◆ **DIRECTIONS**:
Go through the data and copy each line where the string "over" appears.

Stored records:
--------------------------------

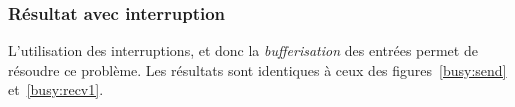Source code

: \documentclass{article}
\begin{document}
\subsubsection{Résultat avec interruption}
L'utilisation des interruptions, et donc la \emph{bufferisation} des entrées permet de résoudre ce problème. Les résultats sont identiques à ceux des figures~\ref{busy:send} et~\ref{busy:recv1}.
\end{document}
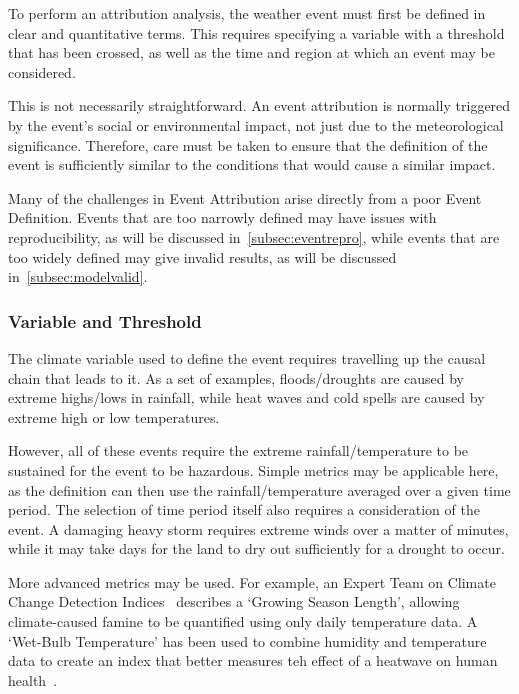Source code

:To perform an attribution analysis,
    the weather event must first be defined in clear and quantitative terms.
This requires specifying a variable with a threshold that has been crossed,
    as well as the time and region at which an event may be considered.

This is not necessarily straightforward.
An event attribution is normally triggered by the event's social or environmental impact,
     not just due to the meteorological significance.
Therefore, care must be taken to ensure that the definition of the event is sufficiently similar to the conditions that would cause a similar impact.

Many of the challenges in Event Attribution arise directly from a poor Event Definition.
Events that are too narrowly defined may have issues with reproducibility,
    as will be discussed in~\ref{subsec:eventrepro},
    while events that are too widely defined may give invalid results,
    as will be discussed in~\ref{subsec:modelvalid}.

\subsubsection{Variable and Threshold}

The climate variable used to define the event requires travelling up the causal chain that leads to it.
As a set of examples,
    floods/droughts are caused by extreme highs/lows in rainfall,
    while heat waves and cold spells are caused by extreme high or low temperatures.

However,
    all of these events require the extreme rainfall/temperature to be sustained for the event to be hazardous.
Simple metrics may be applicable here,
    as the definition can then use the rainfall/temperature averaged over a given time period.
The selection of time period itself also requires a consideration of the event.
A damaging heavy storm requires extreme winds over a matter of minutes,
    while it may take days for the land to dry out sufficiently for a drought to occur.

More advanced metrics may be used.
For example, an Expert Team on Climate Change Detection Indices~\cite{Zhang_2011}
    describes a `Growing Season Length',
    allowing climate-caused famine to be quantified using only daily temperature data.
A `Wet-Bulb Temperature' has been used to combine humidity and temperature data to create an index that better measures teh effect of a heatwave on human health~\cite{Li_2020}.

--------------------------------

◆ **EXERCISE OUTPUT**:
    as the definition can then use the rainfall/temperature averaged over a given time period.
A damaging heavy storm requires extreme winds over a matter of minutes,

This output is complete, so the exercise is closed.